- Supplied material
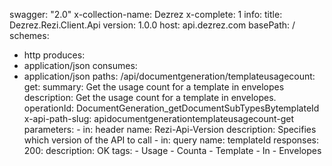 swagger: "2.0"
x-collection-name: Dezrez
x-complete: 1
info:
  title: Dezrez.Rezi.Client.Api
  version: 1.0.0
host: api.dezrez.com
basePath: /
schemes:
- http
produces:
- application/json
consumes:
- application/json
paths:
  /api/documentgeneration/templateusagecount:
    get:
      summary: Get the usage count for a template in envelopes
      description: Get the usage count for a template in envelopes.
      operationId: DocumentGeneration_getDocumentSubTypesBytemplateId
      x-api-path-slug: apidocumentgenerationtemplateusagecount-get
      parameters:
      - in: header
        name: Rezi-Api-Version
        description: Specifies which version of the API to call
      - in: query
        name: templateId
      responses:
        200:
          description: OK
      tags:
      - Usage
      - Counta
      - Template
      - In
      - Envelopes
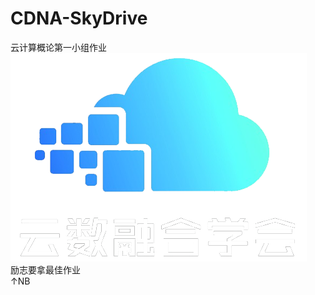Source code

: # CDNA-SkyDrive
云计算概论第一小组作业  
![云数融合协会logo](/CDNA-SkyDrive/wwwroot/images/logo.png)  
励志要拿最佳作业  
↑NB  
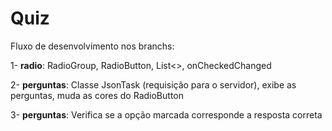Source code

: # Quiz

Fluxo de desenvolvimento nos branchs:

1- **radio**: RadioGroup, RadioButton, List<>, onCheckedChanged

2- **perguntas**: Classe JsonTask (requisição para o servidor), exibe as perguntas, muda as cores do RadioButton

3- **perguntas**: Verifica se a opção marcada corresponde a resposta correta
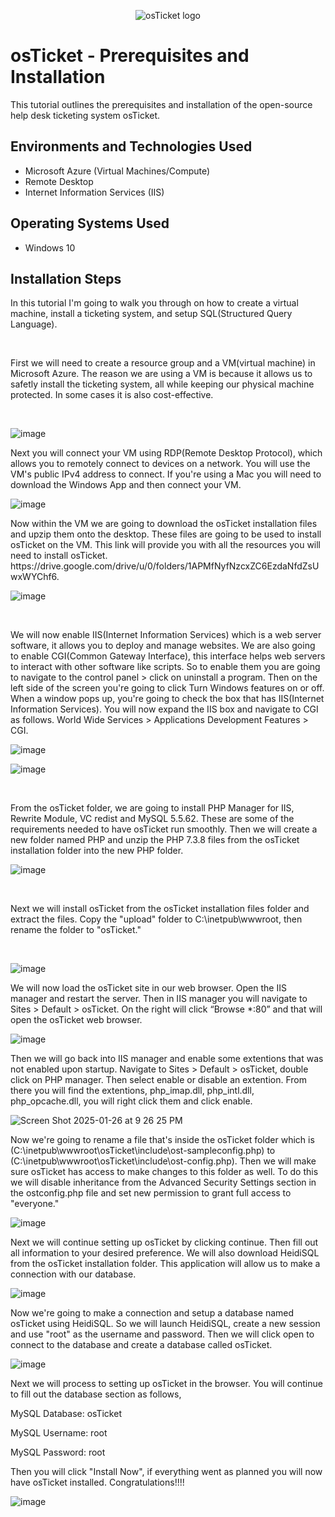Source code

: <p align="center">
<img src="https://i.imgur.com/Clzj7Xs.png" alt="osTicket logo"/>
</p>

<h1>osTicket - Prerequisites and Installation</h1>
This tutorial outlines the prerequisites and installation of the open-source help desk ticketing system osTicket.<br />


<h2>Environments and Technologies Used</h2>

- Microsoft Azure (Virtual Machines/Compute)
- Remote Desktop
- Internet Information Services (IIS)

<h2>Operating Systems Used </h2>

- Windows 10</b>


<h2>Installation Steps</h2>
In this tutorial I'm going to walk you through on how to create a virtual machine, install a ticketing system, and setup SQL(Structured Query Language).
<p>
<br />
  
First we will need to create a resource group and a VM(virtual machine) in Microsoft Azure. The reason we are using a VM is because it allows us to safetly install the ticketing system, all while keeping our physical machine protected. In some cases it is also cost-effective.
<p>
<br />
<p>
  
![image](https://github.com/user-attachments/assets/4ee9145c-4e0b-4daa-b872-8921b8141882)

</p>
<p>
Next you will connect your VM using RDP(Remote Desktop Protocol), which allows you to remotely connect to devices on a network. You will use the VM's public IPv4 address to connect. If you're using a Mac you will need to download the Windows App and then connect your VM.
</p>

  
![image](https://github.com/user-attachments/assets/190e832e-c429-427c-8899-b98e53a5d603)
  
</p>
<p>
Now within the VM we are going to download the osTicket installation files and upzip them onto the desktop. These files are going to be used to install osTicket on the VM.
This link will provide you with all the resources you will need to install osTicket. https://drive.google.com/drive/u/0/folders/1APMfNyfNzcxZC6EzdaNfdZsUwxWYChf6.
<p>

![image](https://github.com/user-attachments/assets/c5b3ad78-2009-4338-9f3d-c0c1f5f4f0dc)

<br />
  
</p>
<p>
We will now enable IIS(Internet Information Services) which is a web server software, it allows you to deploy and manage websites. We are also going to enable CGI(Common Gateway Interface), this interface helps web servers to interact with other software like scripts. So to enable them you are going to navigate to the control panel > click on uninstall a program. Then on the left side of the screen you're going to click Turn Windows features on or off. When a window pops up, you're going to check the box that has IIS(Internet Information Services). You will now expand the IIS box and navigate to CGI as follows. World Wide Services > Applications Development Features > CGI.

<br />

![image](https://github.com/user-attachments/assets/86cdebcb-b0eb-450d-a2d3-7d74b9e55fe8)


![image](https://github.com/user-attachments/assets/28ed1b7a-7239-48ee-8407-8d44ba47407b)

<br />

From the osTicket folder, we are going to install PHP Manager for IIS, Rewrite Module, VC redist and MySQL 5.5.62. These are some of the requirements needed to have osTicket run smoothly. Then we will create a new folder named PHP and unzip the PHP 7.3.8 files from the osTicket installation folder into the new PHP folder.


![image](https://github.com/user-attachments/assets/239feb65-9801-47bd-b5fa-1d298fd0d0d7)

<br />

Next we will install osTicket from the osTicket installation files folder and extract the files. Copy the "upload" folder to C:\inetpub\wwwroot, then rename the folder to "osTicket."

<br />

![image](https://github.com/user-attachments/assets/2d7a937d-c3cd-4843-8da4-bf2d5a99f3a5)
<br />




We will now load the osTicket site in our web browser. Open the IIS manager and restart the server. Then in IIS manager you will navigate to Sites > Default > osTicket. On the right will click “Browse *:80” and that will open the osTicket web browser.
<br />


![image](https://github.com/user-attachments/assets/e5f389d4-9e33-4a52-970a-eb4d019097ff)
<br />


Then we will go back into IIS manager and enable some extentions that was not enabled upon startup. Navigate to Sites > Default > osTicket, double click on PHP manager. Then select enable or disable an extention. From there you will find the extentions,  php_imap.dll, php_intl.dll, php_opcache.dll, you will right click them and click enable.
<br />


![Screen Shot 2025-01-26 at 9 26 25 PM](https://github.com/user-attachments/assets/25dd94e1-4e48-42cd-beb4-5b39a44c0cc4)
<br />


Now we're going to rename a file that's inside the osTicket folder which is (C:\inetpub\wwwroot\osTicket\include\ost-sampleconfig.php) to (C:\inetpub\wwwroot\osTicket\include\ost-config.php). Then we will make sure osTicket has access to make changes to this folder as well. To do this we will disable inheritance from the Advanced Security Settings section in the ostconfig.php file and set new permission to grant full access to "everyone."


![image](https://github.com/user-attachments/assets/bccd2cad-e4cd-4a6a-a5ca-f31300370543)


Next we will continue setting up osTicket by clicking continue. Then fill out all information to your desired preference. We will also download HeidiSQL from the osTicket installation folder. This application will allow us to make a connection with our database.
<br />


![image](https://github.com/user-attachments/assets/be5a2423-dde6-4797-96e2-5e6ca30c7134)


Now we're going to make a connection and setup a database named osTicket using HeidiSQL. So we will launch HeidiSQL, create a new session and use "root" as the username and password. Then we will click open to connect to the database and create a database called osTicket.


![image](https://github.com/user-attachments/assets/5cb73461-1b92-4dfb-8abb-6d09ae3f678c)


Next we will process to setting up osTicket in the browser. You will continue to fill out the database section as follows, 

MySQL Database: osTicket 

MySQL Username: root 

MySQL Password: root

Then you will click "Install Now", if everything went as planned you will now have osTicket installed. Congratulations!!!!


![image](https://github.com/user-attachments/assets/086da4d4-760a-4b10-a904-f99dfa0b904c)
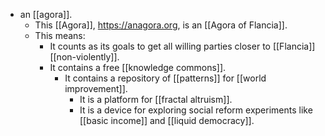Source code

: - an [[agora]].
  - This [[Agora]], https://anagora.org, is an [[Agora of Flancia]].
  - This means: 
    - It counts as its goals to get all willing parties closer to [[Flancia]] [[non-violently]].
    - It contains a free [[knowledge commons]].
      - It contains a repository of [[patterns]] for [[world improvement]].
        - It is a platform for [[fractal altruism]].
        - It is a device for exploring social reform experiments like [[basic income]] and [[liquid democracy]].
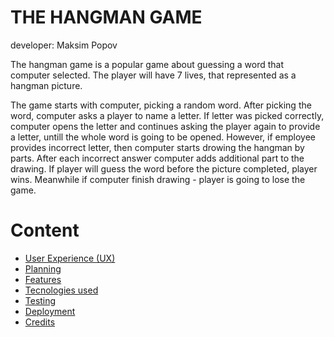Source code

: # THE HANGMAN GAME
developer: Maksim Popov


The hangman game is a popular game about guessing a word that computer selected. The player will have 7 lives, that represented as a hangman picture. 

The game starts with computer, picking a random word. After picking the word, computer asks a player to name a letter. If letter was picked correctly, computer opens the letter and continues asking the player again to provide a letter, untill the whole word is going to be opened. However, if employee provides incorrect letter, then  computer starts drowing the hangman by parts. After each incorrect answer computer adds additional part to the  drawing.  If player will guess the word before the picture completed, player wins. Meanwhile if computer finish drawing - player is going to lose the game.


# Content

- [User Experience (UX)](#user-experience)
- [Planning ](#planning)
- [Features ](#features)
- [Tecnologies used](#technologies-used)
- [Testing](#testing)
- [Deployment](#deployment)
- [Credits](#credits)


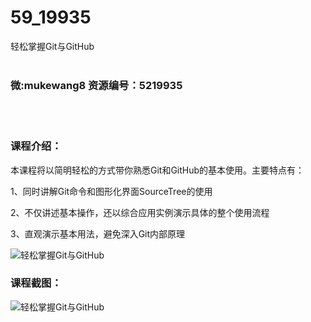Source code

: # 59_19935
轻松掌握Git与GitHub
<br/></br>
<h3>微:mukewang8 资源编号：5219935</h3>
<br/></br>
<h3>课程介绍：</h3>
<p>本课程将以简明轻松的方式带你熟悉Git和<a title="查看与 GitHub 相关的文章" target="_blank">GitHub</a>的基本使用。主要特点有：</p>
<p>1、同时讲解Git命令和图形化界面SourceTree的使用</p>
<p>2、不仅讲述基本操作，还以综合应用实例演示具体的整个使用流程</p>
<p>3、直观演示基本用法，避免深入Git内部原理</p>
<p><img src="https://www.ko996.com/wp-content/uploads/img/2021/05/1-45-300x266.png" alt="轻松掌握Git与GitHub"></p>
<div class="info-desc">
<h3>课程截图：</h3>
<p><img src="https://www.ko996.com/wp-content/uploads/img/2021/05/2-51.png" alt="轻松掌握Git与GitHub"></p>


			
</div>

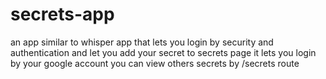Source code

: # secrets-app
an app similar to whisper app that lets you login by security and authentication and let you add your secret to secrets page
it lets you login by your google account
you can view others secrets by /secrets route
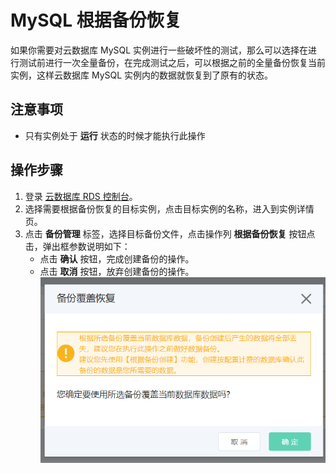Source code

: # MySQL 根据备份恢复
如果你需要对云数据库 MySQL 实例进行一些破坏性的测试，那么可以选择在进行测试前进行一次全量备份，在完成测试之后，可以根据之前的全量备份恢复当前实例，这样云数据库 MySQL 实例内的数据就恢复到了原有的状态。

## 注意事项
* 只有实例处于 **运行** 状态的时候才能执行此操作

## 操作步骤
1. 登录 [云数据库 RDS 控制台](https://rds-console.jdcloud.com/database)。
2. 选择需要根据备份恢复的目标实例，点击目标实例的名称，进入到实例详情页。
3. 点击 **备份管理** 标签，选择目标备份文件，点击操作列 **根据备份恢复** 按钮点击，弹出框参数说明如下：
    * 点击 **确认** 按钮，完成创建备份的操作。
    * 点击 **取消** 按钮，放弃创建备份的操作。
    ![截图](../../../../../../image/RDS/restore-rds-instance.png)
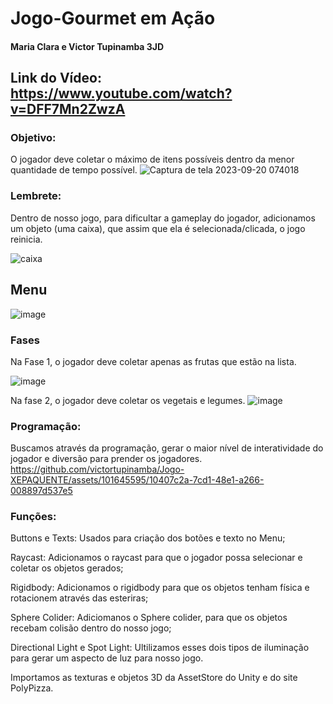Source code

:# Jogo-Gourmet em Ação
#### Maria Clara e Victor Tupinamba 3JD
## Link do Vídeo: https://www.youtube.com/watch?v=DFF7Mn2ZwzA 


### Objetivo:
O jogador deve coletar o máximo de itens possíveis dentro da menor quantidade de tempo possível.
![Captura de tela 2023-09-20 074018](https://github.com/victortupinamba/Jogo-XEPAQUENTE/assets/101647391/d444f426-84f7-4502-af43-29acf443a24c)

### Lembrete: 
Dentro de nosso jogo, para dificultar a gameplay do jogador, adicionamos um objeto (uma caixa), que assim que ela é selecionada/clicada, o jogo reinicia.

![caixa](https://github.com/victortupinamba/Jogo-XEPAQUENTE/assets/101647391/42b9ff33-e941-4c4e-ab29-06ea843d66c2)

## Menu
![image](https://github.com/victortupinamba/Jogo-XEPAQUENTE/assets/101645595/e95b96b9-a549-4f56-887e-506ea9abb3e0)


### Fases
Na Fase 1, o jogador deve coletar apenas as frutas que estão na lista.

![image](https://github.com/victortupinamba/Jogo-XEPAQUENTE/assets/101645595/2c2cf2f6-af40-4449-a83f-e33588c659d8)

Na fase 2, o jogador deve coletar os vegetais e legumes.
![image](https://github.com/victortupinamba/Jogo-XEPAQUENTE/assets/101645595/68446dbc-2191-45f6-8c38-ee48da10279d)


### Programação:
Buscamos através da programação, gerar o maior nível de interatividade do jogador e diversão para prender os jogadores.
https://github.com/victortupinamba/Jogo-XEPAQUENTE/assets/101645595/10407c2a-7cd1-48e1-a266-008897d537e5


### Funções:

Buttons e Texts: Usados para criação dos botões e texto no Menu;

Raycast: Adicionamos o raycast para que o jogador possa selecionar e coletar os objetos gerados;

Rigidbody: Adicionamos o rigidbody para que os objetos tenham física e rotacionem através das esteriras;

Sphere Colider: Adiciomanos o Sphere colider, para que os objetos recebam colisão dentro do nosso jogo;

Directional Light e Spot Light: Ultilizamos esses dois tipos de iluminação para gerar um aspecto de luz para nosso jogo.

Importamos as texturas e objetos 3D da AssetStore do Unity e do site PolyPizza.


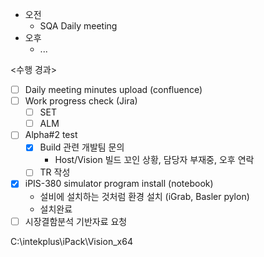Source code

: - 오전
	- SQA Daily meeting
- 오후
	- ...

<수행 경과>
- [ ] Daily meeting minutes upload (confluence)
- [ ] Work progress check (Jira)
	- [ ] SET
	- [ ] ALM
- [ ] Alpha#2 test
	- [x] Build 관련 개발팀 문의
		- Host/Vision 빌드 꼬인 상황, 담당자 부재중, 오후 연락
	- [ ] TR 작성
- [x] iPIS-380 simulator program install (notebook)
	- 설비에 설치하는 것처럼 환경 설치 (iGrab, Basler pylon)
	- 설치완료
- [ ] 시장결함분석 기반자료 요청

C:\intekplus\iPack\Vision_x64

- Problem to work on
Your output is the lines from the top of the entries through the line containing "- in: query", exactly as they stand. No pictures belong in it.

- Exercise solution
 swagger: "2.0"
x-collection-name: Dezrez
x-complete: 1
info:
  title: Dezrez.Rezi.Client.Api
  version: 1.0.0
host: api.dezrez.com
basePath: /
schemes:
- http
produces:
- application/json
consumes:
- application/json
paths:
  /api/documentgeneration/templateusagecount:
    get:
      summary: Get the usage count for a template in envelopes
      description: Get the usage count for a template in envelopes.
      operationId: DocumentGeneration_getDocumentSubTypesBytemplateId
      x-api-path-slug: apidocumentgenerationtemplateusagecount-get
      parameters:
      - in: header
        name: Rezi-Api-Version
        description: Specifies which version of the API to call
      - in: query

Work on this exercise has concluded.